Effective January 8, 2019, CMS implemented multiple changes to the LCD process to address reconsideration of existing LCDs and consideration of requests for new local coverage policies. Some of these changes were required by statute, while others reflect input received through formal rulemaking. The changes are meant to increase transparency in the LCD process, address process reforms, and provide opportunities for stakeholder involvement in the process.   

Each Medicare administrative contractor established procedures to implement the new CMS LCD process. We encourage you to view your MAC’s website for guidance on the new CMS LCD process. Some highlights of the new process include the following: 

  • The MAC must post the coverage determination in its entirety including where and when the proposed determination was first made public.
  • MACs must provide a summary of evidence considered by the contractor during the development of the LCD and a response to individual comments submitted on the LCD.
  • MACs must include the rationale that supports the LCD.
  • Proposed LCDs must be posted for public comment for at least 45 days.
  • MACs must post the final LCD at least 45 days before the effective date.
  • Contractor Advisory Committees (CACs) (sometimes known as Carrier Advisory Committees) must include external representation from the stakeholder community.  
  • CMS determined that MACs may convene multijurisdictional Contractor Advisory Committees.  

A detailed description of these CMS updates to the LCD process may be found in the CMS Medicare Program Integrity Manual. Additional information is also available through a MedLearn Matters article at www.cms.gov/outreach-and-education/medicare-learning-network-mln/mlnmatt....

The Academy works hard to track LCD policy changes or other carrier actions that might affect the provision of hearing health services to Medicare beneficiaries. However, local level member involvement is the key to ensuring that audiology is adequately represented before local Medicare administrative contractors.

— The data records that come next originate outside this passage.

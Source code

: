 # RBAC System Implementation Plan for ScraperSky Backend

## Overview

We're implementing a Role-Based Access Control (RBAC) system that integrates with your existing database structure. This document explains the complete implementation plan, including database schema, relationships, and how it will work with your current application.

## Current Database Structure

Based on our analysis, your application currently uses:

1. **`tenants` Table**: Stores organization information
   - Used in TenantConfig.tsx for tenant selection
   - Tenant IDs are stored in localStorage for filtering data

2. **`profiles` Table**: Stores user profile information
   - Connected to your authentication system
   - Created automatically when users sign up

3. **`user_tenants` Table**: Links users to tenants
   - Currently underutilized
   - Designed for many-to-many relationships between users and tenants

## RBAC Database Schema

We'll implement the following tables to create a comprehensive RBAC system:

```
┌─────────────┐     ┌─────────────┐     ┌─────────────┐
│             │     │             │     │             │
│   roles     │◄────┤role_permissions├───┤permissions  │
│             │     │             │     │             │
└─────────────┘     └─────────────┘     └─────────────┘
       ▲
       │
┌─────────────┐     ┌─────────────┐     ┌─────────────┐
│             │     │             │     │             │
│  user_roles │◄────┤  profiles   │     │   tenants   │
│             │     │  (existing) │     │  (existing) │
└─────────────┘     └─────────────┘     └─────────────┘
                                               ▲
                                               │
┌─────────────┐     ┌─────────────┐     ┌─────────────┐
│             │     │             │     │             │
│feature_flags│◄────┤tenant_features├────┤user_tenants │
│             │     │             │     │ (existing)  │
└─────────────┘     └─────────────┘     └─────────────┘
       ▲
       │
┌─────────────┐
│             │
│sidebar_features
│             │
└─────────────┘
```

We encourage you to get to know the relevant medical directors of your MAC. Build a relationship and offer yourself as a resource. Check out your MAC website for opportunities to join the MAC’s Contractor Advisory Committee. If you are appointed, you will have the opportunity to provide important input on the development and review of requests for new Medicare LCDs. Payer advocacy is both a right and a responsibility. No one is a more effective advocate for audiology than you can be!